Collected data:
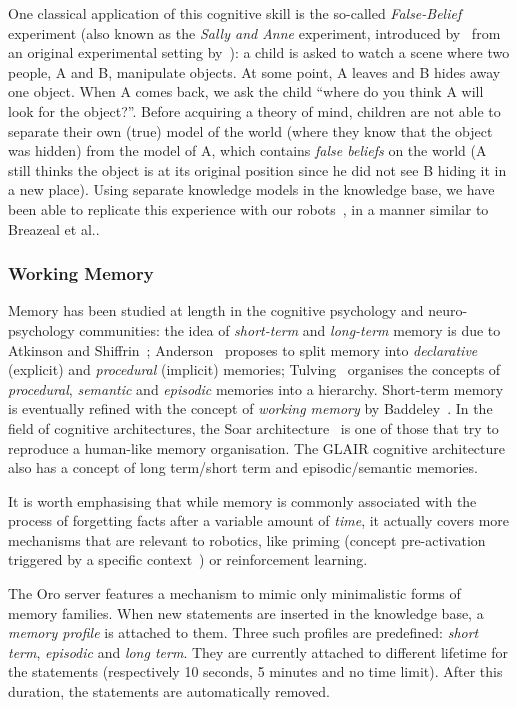 \documentclass[preprint,3p,times]{elsarticle}
\newcommand{\etal}{et al.\xspace}
\begin{document}
One classical application of this cognitive skill is the so-called
\emph{False-Belief} experiment (also known as the \emph{Sally and Anne}
experiment, introduced by~\cite{wimmer1983beliefs} from an original
experimental setting by~\cite{baron1985does}): a child is asked to watch a scene where two
people, A and B, manipulate objects. At some point, A leaves and B hides away one
object. When A comes back, we ask the child ``where do you think A will
look for the object?''. Before acquiring a theory of mind, children are not
able to separate their own (true) model of the world (where they know that
the object was hidden) from the model of A, which contains \emph{false
beliefs} on the world (A still thinks the object is at its original
position since he did not see B hiding it in a new place). Using separate knowledge models
in the knowledge base, we have been able to replicate this experience with
our robots~\cite{warnier2012when}, in a manner similar to Breazeal
\etal\cite{breazeal2009embodied}.

\subsubsection{Working Memory}
\label{memory}

Memory has been studied at length in the cognitive psychology and
neuro-psychology communities: the idea of \emph{short-term} and \emph{long-term}
memory is due to Atkinson and Shiffrin~\cite{Atkinson1968};
Anderson~\cite{Anderson1976} proposes to split memory into \emph{declarative}
(explicit) and \emph{procedural} (implicit) memories; Tulving~\cite{Tulving1985}
organises the concepts of \emph{procedural}, \emph{semantic} and \emph{episodic}
memories into a hierarchy. Short-term memory is eventually refined with the
concept of \emph{working memory} by Baddeley~\cite{Baddeley2010}.  In the field
of cognitive architectures, the {\sc Soar} architecture~\cite{Lehman2006} is one
of those that try to reproduce a human-like memory organisation. The GLAIR
cognitive architecture~\cite{Shapiro2009} also has a concept of long term/short
term and episodic/semantic memories.

It is worth emphasising that while memory is commonly associated with the process of
forgetting facts after a variable amount of \emph{time}, it actually covers
more mechanisms that are relevant to robotics, like priming
(concept pre-activation triggered by a specific
context~\cite{baxter2012modelling}) or reinforcement learning.

The {\sc Oro} server features a mechanism to mimic only minimalistic forms of memory
families.  When new statements are inserted in the knowledge base, a
\emph{memory profile} is attached to them.  Three such profiles are
predefined: {\it short term}, {\it episodic} and {\it long term}. They are
currently attached to different lifetime for the statements (respectively 10
seconds, 5 minutes and no time limit). After this duration, the statements are
automatically removed.
\end{document}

- **ASSIGNMENT**:
Reproduce the lines of the entries above from the one with "people, A and" to the one with "able to separate", both included, exactly and without any other line.

- **FINAL ANSWER**:
people, A and B, manipulate objects. At some point, A leaves and B hides away one
object. When A comes back, we ask the child ``where do you think A will
look for the object?''. Before acquiring a theory of mind, children are not
able to separate their own (true) model of the world (where they know that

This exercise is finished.